▶ _What this task involves_:
Find the line with "reflection with regards" in the entries below, then reproduce it and every line after it down to and including the line with "On rough surfaces, called", exactly.

*** Opening of Data extract ***

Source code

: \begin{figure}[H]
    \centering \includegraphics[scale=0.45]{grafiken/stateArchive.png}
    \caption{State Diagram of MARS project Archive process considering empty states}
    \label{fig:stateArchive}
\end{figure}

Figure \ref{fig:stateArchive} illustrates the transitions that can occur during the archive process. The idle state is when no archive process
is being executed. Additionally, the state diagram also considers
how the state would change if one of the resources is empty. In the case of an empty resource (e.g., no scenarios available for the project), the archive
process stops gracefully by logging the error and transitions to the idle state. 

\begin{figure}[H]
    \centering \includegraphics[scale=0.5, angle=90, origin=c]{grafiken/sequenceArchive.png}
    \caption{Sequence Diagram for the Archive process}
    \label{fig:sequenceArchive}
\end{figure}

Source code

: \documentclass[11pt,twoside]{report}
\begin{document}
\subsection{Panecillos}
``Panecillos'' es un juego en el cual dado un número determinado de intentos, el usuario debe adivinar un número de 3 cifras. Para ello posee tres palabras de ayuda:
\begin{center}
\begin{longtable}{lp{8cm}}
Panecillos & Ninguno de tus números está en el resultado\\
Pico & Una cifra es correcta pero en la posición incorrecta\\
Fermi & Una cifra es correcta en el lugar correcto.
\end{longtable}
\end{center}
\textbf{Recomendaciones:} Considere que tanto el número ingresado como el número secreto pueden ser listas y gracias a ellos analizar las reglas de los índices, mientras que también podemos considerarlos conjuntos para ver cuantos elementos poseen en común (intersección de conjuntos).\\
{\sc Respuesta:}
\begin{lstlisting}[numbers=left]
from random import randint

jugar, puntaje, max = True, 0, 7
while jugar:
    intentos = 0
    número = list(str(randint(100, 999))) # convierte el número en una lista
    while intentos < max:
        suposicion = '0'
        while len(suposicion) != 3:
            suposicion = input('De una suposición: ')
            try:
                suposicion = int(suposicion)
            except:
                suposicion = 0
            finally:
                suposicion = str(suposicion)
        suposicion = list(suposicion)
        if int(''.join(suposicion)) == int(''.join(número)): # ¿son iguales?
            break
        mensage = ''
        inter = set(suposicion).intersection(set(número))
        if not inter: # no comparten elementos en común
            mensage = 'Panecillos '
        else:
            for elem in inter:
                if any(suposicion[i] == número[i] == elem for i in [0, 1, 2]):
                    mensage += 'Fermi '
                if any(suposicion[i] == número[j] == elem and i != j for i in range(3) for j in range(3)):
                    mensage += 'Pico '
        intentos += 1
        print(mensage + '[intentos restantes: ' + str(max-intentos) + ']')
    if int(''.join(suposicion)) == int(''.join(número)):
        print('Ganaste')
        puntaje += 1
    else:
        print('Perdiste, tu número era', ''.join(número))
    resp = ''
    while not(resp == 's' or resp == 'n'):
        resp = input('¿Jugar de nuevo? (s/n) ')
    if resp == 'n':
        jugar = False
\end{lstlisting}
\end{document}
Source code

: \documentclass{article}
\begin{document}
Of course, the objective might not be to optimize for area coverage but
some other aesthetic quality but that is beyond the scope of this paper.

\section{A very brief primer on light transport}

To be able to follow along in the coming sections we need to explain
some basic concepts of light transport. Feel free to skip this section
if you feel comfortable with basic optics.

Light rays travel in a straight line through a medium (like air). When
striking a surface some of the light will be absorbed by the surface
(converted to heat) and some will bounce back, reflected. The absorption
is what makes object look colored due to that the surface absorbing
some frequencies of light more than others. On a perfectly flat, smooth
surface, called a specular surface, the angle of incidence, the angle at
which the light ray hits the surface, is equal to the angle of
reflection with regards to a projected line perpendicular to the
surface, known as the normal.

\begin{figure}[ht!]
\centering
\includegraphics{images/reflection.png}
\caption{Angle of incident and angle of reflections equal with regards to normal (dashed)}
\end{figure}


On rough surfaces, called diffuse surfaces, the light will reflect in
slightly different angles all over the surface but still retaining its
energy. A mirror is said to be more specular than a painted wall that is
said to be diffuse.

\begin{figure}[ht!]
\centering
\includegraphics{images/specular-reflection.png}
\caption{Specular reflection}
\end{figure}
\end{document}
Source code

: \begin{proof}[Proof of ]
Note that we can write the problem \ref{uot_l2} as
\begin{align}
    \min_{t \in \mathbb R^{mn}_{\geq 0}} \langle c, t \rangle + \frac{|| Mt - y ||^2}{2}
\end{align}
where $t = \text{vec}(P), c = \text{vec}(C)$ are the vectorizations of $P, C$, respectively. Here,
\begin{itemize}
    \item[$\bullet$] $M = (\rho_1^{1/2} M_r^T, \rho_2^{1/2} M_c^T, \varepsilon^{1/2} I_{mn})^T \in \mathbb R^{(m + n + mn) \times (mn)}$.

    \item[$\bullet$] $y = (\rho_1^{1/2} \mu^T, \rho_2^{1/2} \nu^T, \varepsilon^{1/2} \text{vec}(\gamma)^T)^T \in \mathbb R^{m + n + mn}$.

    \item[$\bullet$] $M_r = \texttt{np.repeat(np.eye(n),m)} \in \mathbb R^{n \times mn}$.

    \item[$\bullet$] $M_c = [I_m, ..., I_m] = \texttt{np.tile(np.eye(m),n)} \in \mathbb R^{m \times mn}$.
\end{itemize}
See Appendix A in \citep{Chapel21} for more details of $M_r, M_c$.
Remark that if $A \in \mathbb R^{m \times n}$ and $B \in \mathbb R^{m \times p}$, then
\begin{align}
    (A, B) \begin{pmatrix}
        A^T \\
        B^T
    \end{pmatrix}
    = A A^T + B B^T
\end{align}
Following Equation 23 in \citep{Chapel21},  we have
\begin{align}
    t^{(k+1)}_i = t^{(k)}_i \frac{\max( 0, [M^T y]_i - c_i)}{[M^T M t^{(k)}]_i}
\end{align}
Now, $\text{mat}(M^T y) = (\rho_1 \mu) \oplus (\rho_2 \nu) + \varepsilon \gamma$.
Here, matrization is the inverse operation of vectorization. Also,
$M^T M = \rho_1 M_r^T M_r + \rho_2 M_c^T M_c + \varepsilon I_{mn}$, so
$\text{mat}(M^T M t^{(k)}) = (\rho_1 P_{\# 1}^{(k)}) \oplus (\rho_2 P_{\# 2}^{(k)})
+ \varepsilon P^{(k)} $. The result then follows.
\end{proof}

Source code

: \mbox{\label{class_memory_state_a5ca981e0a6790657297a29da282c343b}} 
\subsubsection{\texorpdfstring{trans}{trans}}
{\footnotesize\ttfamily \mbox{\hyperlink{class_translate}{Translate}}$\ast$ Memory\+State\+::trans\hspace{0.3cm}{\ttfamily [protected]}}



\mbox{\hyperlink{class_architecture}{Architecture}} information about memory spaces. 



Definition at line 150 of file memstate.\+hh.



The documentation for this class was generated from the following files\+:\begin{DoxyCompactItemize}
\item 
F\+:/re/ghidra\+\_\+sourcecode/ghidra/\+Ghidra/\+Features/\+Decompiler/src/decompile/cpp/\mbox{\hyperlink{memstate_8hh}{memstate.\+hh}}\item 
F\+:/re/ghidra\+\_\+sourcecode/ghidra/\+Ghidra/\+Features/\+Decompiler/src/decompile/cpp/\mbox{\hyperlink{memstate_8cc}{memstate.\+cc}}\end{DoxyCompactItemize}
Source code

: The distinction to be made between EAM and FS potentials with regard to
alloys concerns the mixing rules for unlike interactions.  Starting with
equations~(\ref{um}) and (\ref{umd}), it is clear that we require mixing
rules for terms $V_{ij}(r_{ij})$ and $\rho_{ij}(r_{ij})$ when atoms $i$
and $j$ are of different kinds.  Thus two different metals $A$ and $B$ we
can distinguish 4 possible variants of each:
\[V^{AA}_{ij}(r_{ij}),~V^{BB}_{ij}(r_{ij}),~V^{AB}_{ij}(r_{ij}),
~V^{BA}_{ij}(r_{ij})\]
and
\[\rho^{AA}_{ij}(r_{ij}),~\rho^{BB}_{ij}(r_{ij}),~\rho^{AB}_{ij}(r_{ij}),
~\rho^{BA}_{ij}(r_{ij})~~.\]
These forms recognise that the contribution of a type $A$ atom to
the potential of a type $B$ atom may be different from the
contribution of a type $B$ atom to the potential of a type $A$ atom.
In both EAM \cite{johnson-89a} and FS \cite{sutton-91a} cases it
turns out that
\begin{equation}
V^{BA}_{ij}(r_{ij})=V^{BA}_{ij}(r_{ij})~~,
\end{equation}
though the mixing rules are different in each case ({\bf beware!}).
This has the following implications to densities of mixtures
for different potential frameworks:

*** Close of Data extract ***

▶ _Answer below_:
reflection with regards to a projected line perpendicular to the
surface, known as the normal.

\begin{figure}[ht!]
\centering
\includegraphics{images/reflection.png}
\caption{Angle of incident and angle of reflections equal with regards to normal (dashed)}
\end{figure}


On rough surfaces, called diffuse surfaces, the light will reflect in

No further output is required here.